ECLI:NL:RBDHA:2023:9799

Rechtbank Den Haag

Datum uitspraak
16 juni 2023
Publicatiedatum
6 juli 2023
Zaaknummer
NL23.15377
Instantie
Rechtbank Den Haag
Type
Uitspraak
Rechtsgebied
Bestuursrecht; Vreemdelingenrecht
Procedures
  • Voorlopige voorziening
Rechters
Vindplaatsen
  • Rechtspraak.nl
AI samenvatting door LexboostAutomatisch gegenereerd

Afwijzing verzoek voorlopige voorziening asielaanvraag met verwijzing naar verantwoordelijkheid Duitsland

In deze zaak heeft de voorzieningenrechter van de Rechtbank Den Haag op 13 juni 2023 uitspraak gedaan in een verzoek om een voorlopige voorziening in het kader van een asielaanvraag. De verzoeker, die niet is verschenen, had een aanvraag ingediend voor een verblijfsvergunning asiel voor bepaalde tijd. Echter, het bestreden besluit van de Staatssecretaris van Justitie en Veiligheid, gedateerd op 23 mei 2023, stelde dat Duitsland verantwoordelijk is voor de behandeling van deze aanvraag. De verzoeker heeft hiertegen beroep ingesteld en verzocht om een voorlopige voorziening.

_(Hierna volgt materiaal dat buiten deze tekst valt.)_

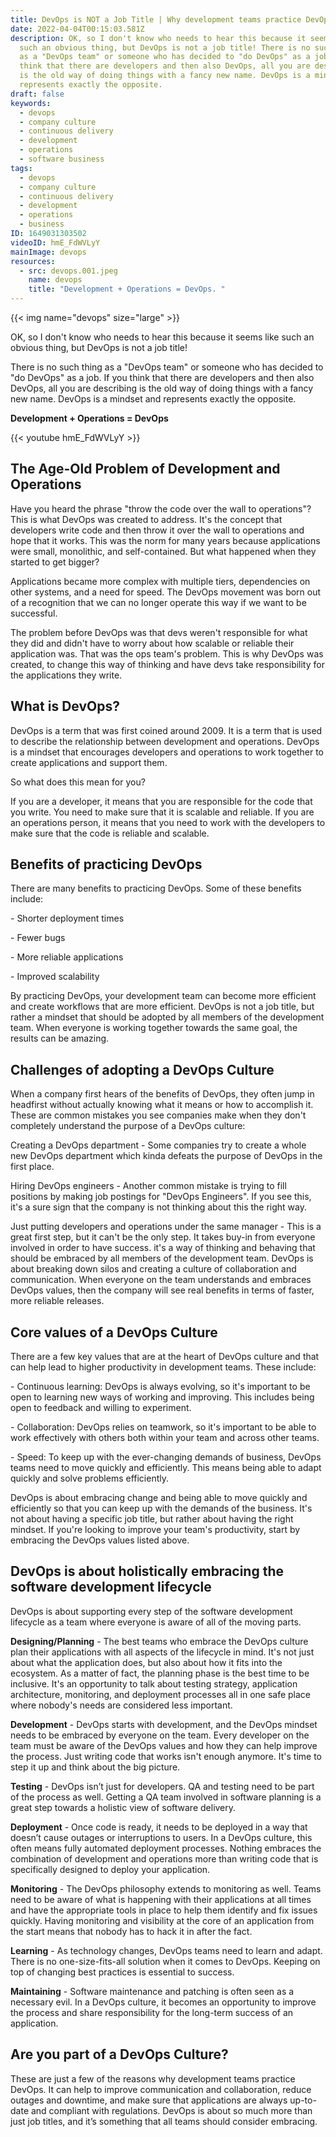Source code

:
```yaml
---
title: DevOps is NOT a Job Title | Why development teams practice DevOps
date: 2022-04-04T00:15:03.581Z
description: OK, so I don't know who needs to hear this because it seems like
  such an obvious thing, but DevOps is not a job title! There is no such thing
  as a "DevOps team" or someone who has decided to "do DevOps" as a job. If you
  think that there are developers and then also DevOps, all you are describing
  is the old way of doing things with a fancy new name. DevOps is a mindset and
  represents exactly the opposite.
draft: false
keywords:
  - devops
  - company culture
  - continuous delivery
  - development
  - operations
  - software business
tags:
  - devops
  - company culture
  - continuous delivery
  - development
  - operations
  - business
ID: 1649031303502
videoID: hmE_FdWVLyY
mainImage: devops
resources:
  - src: devops.001.jpeg
    name: devops
    title: "Development + Operations = DevOps. "
---
```


{{< img name="devops" size="large" >}}

OK, so I don't know who needs to hear this because it seems like such an obvious thing, but DevOps is not a job title!

There is no such thing as a "DevOps team" or someone who has decided to "do DevOps" as a job. If you think that there are developers and then also DevOps, all you are describing is the old way of doing things with a fancy new name. DevOps is a mindset and represents exactly the opposite.

**Development + Operations = DevOps**

{{< youtube hmE_FdWVLyY >}}

## The Age-Old Problem of Development and Operations

Have you heard the phrase "throw the code over the wall to operations"? This is what DevOps was created to address. It's the concept that developers write code and then throw it over the wall to operations and hope that it works. This was the norm for many years because applications were small, monolithic, and self-contained. But what happened when they started to get bigger?

Applications became more complex with multiple tiers, dependencies on other systems, and a need for speed. The DevOps movement was born out of a recognition that we can no longer operate this way if we want to be successful.

The problem before DevOps was that devs weren't responsible for what they did and didn't have to worry about how scalable or reliable their application was. That was the ops team's problem. This is why DevOps was created, to change this way of thinking and have devs take responsibility for the applications they write.

## What is DevOps?

DevOps is a term that was first coined around 2009. It is a term that is used to describe the relationship between development and operations. DevOps is a mindset that encourages developers and operations to work together to create applications and support them.

So what does this mean for you?

If you are a developer, it means that you are responsible for the code that you write. You need to make sure that it is scalable and reliable. If you are an operations person, it means that you need to work with the developers to make sure that the code is reliable and scalable.

## Benefits of practicing DevOps

There are many benefits to practicing DevOps. Some of these benefits include:

\- Shorter deployment times

\- Fewer bugs

\- More reliable applications

\- Improved scalability

By practicing DevOps, your development team can become more efficient and create workflows that are more efficient. DevOps is not a job title, but rather a mindset that should be adopted by all members of the development team. When everyone is working together towards the same goal, the results can be amazing.

## Challenges of adopting a DevOps Culture

When a company first hears of the benefits of DevOps, they often jump in headfirst without actually knowing what it means or how to accomplish it. These are common mistakes you see companies make when they don't completely understand the purpose of a DevOps culture:

Creating a DevOps department - Some companies try to create a whole new DevOps department which kinda defeats the purpose of DevOps in the first place.

Hiring DevOps engineers - Another common mistake is trying to fill positions by making job postings for "DevOps Engineers". If you see this, it's a sure sign that the company is not thinking about this the right way.

Just putting developers and operations under the same manager - This is a great first step, but it can't be the only step. It takes buy-in from everyone involved in order to have success. it's a way of thinking and behaving that should be embraced by all members of the development team. DevOps is about breaking down silos and creating a culture of collaboration and communication. When everyone on the team understands and embraces DevOps values, then the company will see real benefits in terms of faster, more reliable releases.

## Core values of a DevOps Culture

There are a few key values that are at the heart of DevOps culture and that can help lead to higher productivity in development teams. These include:

\- Continuous learning: DevOps is always evolving, so it's important to be open to learning new ways of working and improving. This includes being open to feedback and willing to experiment.

\- Collaboration: DevOps relies on teamwork, so it's important to be able to work effectively with others both within your team and across other teams.

\- Speed: To keep up with the ever-changing demands of business, DevOps teams need to move quickly and efficiently. This means being able to adapt quickly and solve problems efficiently.

DevOps is about embracing change and being able to move quickly and efficiently so that you can keep up with the demands of the business. It's not about having a specific job title, but rather about having the right mindset. If you're looking to improve your team's productivity, start by embracing the DevOps values listed above.

## DevOps is about holistically embracing the software development lifecycle

DevOps is about supporting every step of the software development lifecycle as a team where everyone is aware of all of the moving parts.

**Designing/Planning** - The best teams who embrace the DevOps culture plan their applications with all aspects of the lifecycle in mind. It's not just about what the application does, but also about how it fits into the ecosystem. As a matter of fact, the planning phase is the best time to be inclusive. It's an opportunity to talk about testing strategy, application architecture, monitoring, and deployment processes all in one safe place where nobody's needs are considered less important.

**Development** - DevOps starts with development, and the DevOps mindset needs to be embraced by everyone on the team. Every developer on the team must be aware of the DevOps values and how they can help improve the process. Just writing code that works isn't enough anymore. It's time to step it up and think about the big picture.

**Testing** - DevOps isn’t just for developers. QA and testing need to be part of the process as well. Getting a QA team involved in software planning is a great step towards a holistic view of software delivery.

**Deployment** - Once code is ready, it needs to be deployed in a way that doesn’t cause outages or interruptions to users. In a DevOps culture, this often means fully automated deployment processes. Nothing embraces the combination of development and operations more than writing code that is specifically designed to deploy your application.

**Monitoring** - The DevOps philosophy extends to monitoring as well. Teams need to be aware of what is happening with their applications at all times and have the appropriate tools in place to help them identify and fix issues quickly. Having monitoring and visibility at the core of an application from the start means that nobody has to hack it in after the fact.

**Learning** - As technology changes, DevOps teams need to learn and adapt. There is no one-size-fits-all solution when it comes to DevOps. Keeping on top of changing best practices is essential to success.

**Maintaining** - Software maintenance and patching is often seen as a necessary evil. In a DevOps culture, it becomes an opportunity to improve the process and share responsibility for the long-term success of an application.

## Are you part of a DevOps Culture?

These are just a few of the reasons why development teams practice DevOps. It can help to improve communication and collaboration, reduce outages and downtime, and make sure that applications are always up-to-date and compliant with regulations. DevOps is about so much more than just job titles, and it’s something that all teams should consider embracing.
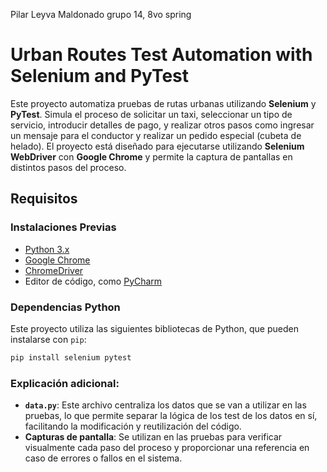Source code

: Pilar Leyva Maldonado grupo 14, 8vo spring 

# Urban Routes Test Automation with Selenium and PyTest

Este proyecto automatiza pruebas de rutas urbanas utilizando **Selenium** y **PyTest**. Simula el proceso de solicitar un taxi, seleccionar un tipo de servicio, introducir detalles de pago, y realizar otros pasos como ingresar un mensaje para el conductor y realizar un pedido especial (cubeta de helado). El proyecto está diseñado para ejecutarse utilizando **Selenium WebDriver** con **Google Chrome** y permite la captura de pantallas en distintos pasos del proceso.

## Requisitos

### Instalaciones Previas
- [Python 3.x](https://www.python.org/downloads/)
- [Google Chrome](https://www.google.com/intl/es/chrome/)
- [ChromeDriver](https://sites.google.com/a/chromium.org/chromedriver/)
- Editor de código, como [PyCharm](https://www.jetbrains.com/pycharm/)

### Dependencias Python
Este proyecto utiliza las siguientes bibliotecas de Python, que pueden instalarse con `pip`:

```bash
pip install selenium pytest
```

### Explicación adicional:

- **`data.py`**: Este archivo centraliza los datos que se van a utilizar en las pruebas, lo que permite separar la lógica de los test de los datos en sí, facilitando la modificación y reutilización del código.
- **Capturas de pantalla**: Se utilizan en las pruebas para verificar visualmente cada paso del proceso y proporcionar una referencia en caso de errores o fallos en el sistema.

De voorzieningenrechter heeft het verzoek om voorlopige voorziening behandeld samen met een andere zaak (NL23.15376) op 13 juni 2023. Na de behandeling heeft de voorzieningenrechter onmiddellijk uitspraak gedaan. In de uitspraak werd het verzoek om voorlopige voorziening afgewezen, omdat de rechtbank op dezelfde dag uitspraak had gedaan in de andere zaak, waardoor een voorlopige voorziening niet meer nodig was. De voorzieningenrechter heeft ook aangegeven dat er geen aanleiding is voor een proceskostenveroordeling.

De uitspraak is openbaar uitgesproken en bekendgemaakt op 16 juni 2023. Tegen deze uitspraak staat geen hoger beroep of verzet open.

Uitspraak

RECHTBANK DEN HAAG

Zittingsplaats Utrecht Bestuursrecht zaaknummer: NL23.15377
proces-verbaal van de mondelinge uitspraak van de voorzieningenrechter in de zaak tussen

[verzoeker] , verzoeker V-nummer: [V-nummer]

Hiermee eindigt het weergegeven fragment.